I love lists.  I love making them and checking them off.  I like to think (some might say delude myself) that they help me have a sense of control over my life.

I can get a bit crazy when I feel I don’t have any control, when I’m unorganized, when I’m not sure where things are, what I have to do next, or whether that pile of laundry is clean or dirty.  Drives me nuts.

Being organized is a good thing.

It also has its limits.

I can spend too much time on getting organized and not enough time on the actual doing or being.  Tim Ferris in his book the Four Hour Work Week calls this work for work’s sake otherwise known as busy work.  For myself can spend too much energy trying to tie up loose ends and that’s where my carpet metaphor comes in.

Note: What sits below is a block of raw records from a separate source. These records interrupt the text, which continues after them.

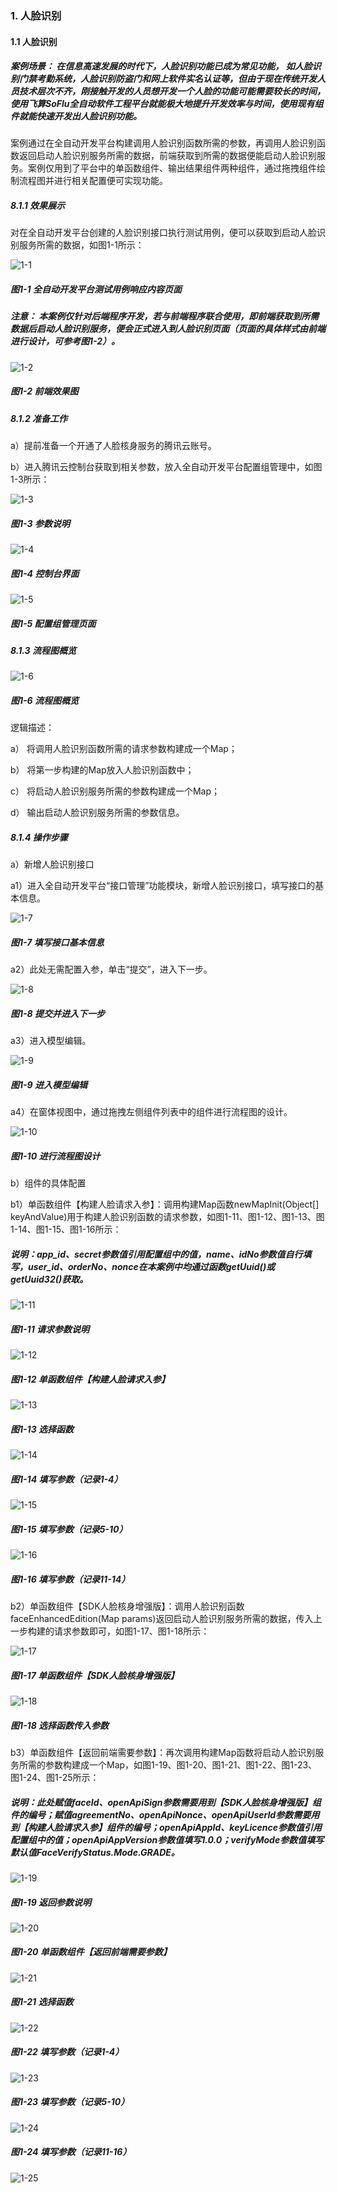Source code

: ### 1. 人脸识别

#### 1.1 人脸识别

##### 案例场景： 在信息高速发展的时代下，人脸识别功能已成为常见功能， 如人脸识别门禁考勤系统，人脸识别防盗门和网上软件实名认证等，但由于现在传统开发人员技术层次不齐，刚接触开发的人员想开发一个人脸的功能可能需要较长的时间，使用飞算SoFlu全自动软件工程平台就能极大地提升开发效率与时间，使用现有组件就能快速开发出人脸识别功能。

案例通过在全自动开发平台构建调用人脸识别函数所需的参数，再调用人脸识别函数返回启动人脸识别服务所需的数据，前端获取到所需的数据便能启动人脸识别服务。案例仅用到了平台中的单函数组件、输出结果组件两种组件，通过拖拽组件绘制流程图并进行相关配置便可实现功能。

##### 8.1.1 效果展示

对在全自动开发平台创建的人脸识别接口执行测试用例，便可以获取到启动人脸识别服务所需的数据，如图1-1所示：

![1-1](https://www.feisuanyz.com/fsimage/alcj-image/renlian/2_1.png)

##### 图1-1 全自动开发平台测试用例响应内容页面

##### 注意： 本案例仅针对后端程序开发，若与前端程序联合使用，即前端获取到所需数据后启动人脸识别服务，便会正式进入到人脸识别页面（页面的具体样式由前端进行设计，可参考图1-2）。

![1-2](https://www.feisuanyz.com/fsimage/alcj-image/renlian/2_2.png)

##### 图1-2 前端效果图

##### 8.1.2 准备工作

a）提前准备一个开通了人脸核身服务的腾讯云账号。

b）进入腾讯云控制台获取到相关参数，放入全自动开发平台配置组管理中，如图1-3所示：

![1-3](https://www.feisuanyz.com/fsimage/alcj-image/renlian/table1.png)

##### 图1-3 参数说明

![1-4](https://www.feisuanyz.com/fsimage/alcj-image/renlian/3_1.png)

##### 图1-4 控制台界面

![1-5](https://www.feisuanyz.com/fsimage/alcj-image/renlian/3_2.png)

##### 图1-5 配置组管理页面

##### 8.1.3 流程图概览

![1-6](https://www.feisuanyz.com/fsimage/alcj-image/renlian/4_1.png)

##### 图1-6 流程图概览

逻辑描述：

a） 将调用人脸识别函数所需的请求参数构建成一个Map；

b） 将第一步构建的Map放入人脸识别函数中；

c） 将启动人脸识别服务所需的参数构建成一个Map；

d） 输出启动人脸识别服务所需的参数信息。

##### 8.1.4 操作步骤

a）新增人脸识别接口

a1）进入全自动开发平台“接口管理”功能模块，新增人脸识别接口，填写接口的基本信息。

![1-7](https://www.feisuanyz.com/fsimage/alcj-image/renlian/5_1.png)

##### 图1-7 填写接口基本信息

a2）此处无需配置入参，单击“提交”，进入下一步。

![1-8](https://www.feisuanyz.com/fsimage/alcj-image/renlian/5_2.png)

##### 图1-8 提交并进入下一步

a3）进入模型编辑。

![1-9](https://www.feisuanyz.com/fsimage/alcj-image/renlian/5_3.png)

##### 图1-9 进入模型编辑

a4）在窗体视图中，通过拖拽左侧组件列表中的组件进行流程图的设计。

![1-10](https://www.feisuanyz.com/fsimage/alcj-image/renlian/5_4.png)

##### 图1-10 进行流程图设计

b）组件的具体配置

b1）单函数组件【构建人脸请求入参】：调用构建Map函数newMapInit(Object[] keyAndValue)用于构建人脸识别函数的请求参数，如图1-11、图1-12、图1-13、图1-14、图1-15、图1-16所示：

##### 说明：app_id、secret参数值引用配置组中的值，name、idNo参数值自行填写，user_id、orderNo、nonce在本案例中均通过函数getUuid()或getUuid32()获取。

![1-11](https://www.feisuanyz.com/fsimage/alcj-image/renlian/table2.png)

##### 图1-11 请求参数说明

![1-12](https://www.feisuanyz.com/fsimage/alcj-image/renlian/5_5.png)

##### 图1-12 单函数组件【构建人脸请求入参】

![1-13](https://www.feisuanyz.com/fsimage/alcj-image/renlian/5_6.png)

##### 图1-13 选择函数

![1-14](https://www.feisuanyz.com/fsimage/alcj-image/renlian/5_7.png)

##### 图1-14 填写参数（记录1-4）

![1-15](https://www.feisuanyz.com/fsimage/alcj-image/renlian/5_8.png)

##### 图1-15 填写参数（记录5-10）

![1-16](https://www.feisuanyz.com/fsimage/alcj-image/renlian/5_9.png)

##### 图1-16 填写参数（记录11-14）

b2）单函数组件【SDK人脸核身增强版】：调用人脸识别函数faceEnhancedEdition(Map params)返回启动人脸识别服务所需的数据，传入上一步构建的请求参数即可，如图1-17、图1-18所示：

![1-17](https://www.feisuanyz.com/fsimage/alcj-image/renlian/5_10.png)

##### 图1-17 单函数组件【SDK人脸核身增强版】

![1-18](https://www.feisuanyz.com/fsimage/alcj-image/renlian/5_11.png)

##### 图1-18 选择函数传入参数

b3）单函数组件【返回前端需要参数】：再次调用构建Map函数将启动人脸识别服务所需的参数构建成一个Map，如图1-19、图1-20、图1-21、图1-22、图1-23、图1-24、图1-25所示：

##### 说明：此处赋值faceId、openApiSign参数需要用到【SDK人脸核身增强版】组件的编号；赋值agreementNo、openApiNonce、openApiUserId参数需要用到【构建人脸请求入参】组件的编号；openApiAppId、keyLicence参数值引用配置组中的值；openApiAppVersion参数值填写1.0.0；verifyMode参数值填写默认值FaceVerifyStatus.Mode.GRADE。

![1-19](https://www.feisuanyz.com/fsimage/alcj-image/renlian/table3.png)

##### 图1-19 返回参数说明

![1-20](https://www.feisuanyz.com/fsimage/alcj-image/renlian/5_12.png)

##### 图1-20 单函数组件【返回前端需要参数】

![1-21](https://www.feisuanyz.com/fsimage/alcj-image/renlian/5_13.png)

##### 图1-21 选择函数

![1-22](https://www.feisuanyz.com/fsimage/alcj-image/renlian/5_14.png)

##### 图1-22 填写参数（记录1-4）

![1-23](https://www.feisuanyz.com/fsimage/alcj-image/renlian/5_15.png)

##### 图1-23 填写参数（记录5-10）

![1-24](https://www.feisuanyz.com/fsimage/alcj-image/renlian/5_16.png)

##### 图1-24 填写参数（记录11-16）

![1-25](https://www.feisuanyz.com/fsimage/alcj-image/renlian/5_17.png)

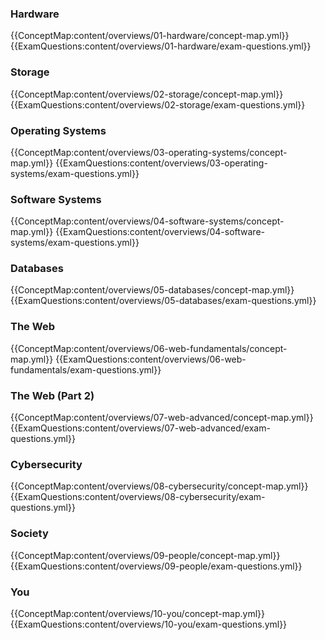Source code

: 
### Hardware
{{ConceptMap:content/overviews/01-hardware/concept-map.yml}}
{{ExamQuestions:content/overviews/01-hardware/exam-questions.yml}}

### Storage
{{ConceptMap:content/overviews/02-storage/concept-map.yml}}
{{ExamQuestions:content/overviews/02-storage/exam-questions.yml}}

### Operating Systems
{{ConceptMap:content/overviews/03-operating-systems/concept-map.yml}}
{{ExamQuestions:content/overviews/03-operating-systems/exam-questions.yml}}

### Software Systems
{{ConceptMap:content/overviews/04-software-systems/concept-map.yml}}
{{ExamQuestions:content/overviews/04-software-systems/exam-questions.yml}}

### Databases
{{ConceptMap:content/overviews/05-databases/concept-map.yml}}
{{ExamQuestions:content/overviews/05-databases/exam-questions.yml}}

### The Web
{{ConceptMap:content/overviews/06-web-fundamentals/concept-map.yml}}
{{ExamQuestions:content/overviews/06-web-fundamentals/exam-questions.yml}}

### The Web (Part 2)
{{ConceptMap:content/overviews/07-web-advanced/concept-map.yml}}
{{ExamQuestions:content/overviews/07-web-advanced/exam-questions.yml}}

### Cybersecurity
{{ConceptMap:content/overviews/08-cybersecurity/concept-map.yml}}
{{ExamQuestions:content/overviews/08-cybersecurity/exam-questions.yml}}

### Society
{{ConceptMap:content/overviews/09-people/concept-map.yml}}
{{ExamQuestions:content/overviews/09-people/exam-questions.yml}}

### You
{{ConceptMap:content/overviews/10-you/concept-map.yml}}
{{ExamQuestions:content/overviews/10-you/exam-questions.yml}}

When you look at a carpet that isn’t bound by a finished edge, how do you view it?  Are those end bits lovely fringes that add balance and character to the overall carpet?  Or do you see them as messy, as frayed and distracting?

Learning to see the fringes as a balance to the fray is a helpful life lesson.

A certain amount of mess is a good thing.  It keeps us flexible as opposed to rigid, fluid as opposed to linear.  After all it’s how penicillin got invented (check out The Perfect Mess for more information on that great story).

I can’t ever be completely on top of things, no matter how much I might try.  If I save myself the belief in that hopeless goal, I can relax and settle in to life with fray and see it as fringe.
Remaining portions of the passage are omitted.